WORK ORDER>
Your answer should be only the lines below from the one with "networks, like the" to the one with "integrated in the", repeated exactly, ends included.

RECORDED INFORMATION>
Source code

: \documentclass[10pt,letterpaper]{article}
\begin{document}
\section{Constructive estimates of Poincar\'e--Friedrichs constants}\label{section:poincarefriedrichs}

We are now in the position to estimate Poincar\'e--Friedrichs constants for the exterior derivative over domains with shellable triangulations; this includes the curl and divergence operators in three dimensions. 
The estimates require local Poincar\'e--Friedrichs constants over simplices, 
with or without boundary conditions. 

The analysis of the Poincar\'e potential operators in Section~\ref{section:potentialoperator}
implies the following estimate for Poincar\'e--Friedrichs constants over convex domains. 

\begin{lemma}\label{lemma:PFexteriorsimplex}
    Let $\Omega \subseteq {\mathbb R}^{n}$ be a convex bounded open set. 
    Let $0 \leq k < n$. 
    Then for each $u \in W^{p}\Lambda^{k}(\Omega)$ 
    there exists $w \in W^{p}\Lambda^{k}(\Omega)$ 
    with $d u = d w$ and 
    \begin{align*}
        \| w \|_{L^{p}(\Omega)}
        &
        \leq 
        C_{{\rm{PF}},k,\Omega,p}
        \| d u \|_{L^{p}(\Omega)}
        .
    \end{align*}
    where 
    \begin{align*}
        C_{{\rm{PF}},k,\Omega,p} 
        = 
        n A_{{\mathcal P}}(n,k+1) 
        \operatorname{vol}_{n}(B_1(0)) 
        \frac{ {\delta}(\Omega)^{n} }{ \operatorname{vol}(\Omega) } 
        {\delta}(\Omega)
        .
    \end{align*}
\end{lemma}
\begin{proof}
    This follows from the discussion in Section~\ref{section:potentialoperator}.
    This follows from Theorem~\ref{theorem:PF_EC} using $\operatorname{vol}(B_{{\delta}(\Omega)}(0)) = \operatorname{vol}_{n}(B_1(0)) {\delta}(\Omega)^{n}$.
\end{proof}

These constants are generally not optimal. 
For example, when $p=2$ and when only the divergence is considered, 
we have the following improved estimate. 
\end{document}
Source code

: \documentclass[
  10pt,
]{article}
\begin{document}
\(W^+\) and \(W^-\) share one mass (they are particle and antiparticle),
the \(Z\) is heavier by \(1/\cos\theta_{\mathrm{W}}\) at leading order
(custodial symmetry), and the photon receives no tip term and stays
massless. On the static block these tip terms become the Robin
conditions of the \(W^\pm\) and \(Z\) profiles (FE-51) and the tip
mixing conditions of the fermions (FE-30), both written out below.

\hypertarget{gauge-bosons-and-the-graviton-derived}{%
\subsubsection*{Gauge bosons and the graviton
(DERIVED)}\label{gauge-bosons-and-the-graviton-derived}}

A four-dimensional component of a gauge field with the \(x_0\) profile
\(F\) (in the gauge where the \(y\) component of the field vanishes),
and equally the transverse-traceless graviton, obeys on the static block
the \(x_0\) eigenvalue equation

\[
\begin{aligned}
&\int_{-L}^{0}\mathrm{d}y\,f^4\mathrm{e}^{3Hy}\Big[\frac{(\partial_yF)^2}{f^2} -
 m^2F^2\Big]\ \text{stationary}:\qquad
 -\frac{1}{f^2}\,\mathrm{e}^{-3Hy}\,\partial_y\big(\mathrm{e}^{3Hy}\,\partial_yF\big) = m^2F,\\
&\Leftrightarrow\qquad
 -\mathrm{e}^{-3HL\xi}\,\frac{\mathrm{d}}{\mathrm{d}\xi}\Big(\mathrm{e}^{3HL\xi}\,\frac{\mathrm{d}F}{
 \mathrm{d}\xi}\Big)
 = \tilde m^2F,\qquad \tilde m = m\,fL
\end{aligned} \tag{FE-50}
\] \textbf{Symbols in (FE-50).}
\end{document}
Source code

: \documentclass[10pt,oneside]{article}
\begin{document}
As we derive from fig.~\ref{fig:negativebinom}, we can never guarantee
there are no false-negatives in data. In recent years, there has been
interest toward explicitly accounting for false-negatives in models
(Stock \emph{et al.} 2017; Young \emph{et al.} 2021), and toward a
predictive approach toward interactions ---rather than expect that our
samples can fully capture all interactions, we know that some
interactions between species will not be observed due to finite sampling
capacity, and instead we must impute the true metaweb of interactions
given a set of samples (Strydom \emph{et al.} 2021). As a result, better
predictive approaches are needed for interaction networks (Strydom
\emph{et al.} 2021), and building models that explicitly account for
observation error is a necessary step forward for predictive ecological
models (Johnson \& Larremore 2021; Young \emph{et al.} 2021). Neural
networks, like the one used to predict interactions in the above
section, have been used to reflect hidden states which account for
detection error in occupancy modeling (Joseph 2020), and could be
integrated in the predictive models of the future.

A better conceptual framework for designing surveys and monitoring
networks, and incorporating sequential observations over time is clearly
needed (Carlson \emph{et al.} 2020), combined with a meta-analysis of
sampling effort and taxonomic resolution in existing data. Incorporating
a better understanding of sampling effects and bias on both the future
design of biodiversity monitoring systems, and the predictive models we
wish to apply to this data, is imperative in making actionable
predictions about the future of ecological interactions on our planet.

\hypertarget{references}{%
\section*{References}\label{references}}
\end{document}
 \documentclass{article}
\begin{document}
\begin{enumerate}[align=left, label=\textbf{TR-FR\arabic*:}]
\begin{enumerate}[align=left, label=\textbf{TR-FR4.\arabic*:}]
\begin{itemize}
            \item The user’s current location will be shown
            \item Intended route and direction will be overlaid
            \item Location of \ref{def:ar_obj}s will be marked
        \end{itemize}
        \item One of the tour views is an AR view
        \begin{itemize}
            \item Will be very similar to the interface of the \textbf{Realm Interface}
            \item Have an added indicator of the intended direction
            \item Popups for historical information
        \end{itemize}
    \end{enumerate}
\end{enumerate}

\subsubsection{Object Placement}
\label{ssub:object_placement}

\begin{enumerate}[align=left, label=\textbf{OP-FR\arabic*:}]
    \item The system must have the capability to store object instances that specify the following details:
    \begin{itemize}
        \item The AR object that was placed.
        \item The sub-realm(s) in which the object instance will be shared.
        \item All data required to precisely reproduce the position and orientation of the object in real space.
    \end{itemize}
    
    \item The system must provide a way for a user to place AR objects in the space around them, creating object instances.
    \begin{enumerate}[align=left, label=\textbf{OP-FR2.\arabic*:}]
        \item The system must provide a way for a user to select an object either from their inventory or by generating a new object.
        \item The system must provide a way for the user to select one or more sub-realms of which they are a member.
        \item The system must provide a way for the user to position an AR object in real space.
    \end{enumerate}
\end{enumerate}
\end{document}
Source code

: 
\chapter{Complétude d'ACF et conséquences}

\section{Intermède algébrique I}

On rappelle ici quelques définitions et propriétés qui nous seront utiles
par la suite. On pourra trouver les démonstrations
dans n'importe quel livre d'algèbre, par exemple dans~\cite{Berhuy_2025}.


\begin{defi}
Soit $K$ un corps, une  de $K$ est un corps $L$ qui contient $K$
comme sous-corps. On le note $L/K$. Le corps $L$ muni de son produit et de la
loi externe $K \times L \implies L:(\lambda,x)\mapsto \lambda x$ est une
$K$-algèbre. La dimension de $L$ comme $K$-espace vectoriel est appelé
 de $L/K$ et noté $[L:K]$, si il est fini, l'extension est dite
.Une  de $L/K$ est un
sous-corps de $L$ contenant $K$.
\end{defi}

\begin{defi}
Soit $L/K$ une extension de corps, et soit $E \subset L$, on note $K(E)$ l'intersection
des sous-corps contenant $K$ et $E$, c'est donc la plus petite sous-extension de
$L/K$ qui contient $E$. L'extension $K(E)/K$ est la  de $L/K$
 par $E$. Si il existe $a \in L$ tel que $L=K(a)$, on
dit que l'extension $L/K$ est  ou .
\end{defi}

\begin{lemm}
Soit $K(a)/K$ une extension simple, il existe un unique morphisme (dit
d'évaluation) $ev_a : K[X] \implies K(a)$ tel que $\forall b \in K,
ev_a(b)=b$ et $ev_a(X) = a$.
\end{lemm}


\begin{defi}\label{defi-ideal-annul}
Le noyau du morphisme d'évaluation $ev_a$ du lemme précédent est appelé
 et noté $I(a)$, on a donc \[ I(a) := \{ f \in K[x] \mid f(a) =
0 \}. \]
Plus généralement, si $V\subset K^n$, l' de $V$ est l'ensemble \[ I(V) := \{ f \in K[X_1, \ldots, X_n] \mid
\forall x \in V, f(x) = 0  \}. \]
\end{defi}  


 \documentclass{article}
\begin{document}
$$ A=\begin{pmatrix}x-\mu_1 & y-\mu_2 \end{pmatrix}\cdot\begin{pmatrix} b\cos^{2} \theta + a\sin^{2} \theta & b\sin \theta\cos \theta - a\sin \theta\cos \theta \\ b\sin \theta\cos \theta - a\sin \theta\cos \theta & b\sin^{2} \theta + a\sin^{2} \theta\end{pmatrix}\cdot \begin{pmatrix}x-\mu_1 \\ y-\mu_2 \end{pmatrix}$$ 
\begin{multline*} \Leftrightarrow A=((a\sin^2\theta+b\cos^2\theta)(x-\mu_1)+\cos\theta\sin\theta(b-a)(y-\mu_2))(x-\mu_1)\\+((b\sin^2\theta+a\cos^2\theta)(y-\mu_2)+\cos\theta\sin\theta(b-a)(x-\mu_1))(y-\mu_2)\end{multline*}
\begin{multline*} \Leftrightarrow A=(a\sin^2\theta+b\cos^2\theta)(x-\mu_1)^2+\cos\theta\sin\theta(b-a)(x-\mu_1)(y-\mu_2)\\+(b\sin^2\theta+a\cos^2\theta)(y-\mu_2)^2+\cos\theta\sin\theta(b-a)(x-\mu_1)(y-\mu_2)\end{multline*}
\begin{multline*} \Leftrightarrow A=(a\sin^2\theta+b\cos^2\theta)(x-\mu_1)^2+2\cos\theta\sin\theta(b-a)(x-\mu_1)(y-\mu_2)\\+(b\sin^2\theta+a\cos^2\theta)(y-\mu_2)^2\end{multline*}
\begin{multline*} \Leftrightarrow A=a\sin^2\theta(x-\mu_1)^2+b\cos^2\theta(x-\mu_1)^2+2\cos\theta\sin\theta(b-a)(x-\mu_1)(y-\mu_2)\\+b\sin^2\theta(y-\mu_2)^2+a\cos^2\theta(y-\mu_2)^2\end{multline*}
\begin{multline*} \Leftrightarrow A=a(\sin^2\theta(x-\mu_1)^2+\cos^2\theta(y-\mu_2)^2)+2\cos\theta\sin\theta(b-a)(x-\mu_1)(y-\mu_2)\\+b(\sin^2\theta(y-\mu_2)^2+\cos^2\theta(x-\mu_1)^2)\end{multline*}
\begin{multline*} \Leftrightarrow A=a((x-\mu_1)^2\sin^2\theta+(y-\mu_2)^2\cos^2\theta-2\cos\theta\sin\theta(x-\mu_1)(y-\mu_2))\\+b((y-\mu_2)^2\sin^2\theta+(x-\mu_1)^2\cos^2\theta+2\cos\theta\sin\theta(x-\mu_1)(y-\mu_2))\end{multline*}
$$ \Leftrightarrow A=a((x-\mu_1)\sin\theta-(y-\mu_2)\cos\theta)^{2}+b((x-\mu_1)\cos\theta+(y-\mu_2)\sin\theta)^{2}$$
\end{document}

SOLUTION TO THIS PROBLEM>
networks, like the one used to predict interactions in the above
section, have been used to reflect hidden states which account for
detection error in occupancy modeling (Joseph 2020), and could be
integrated in the predictive models of the future.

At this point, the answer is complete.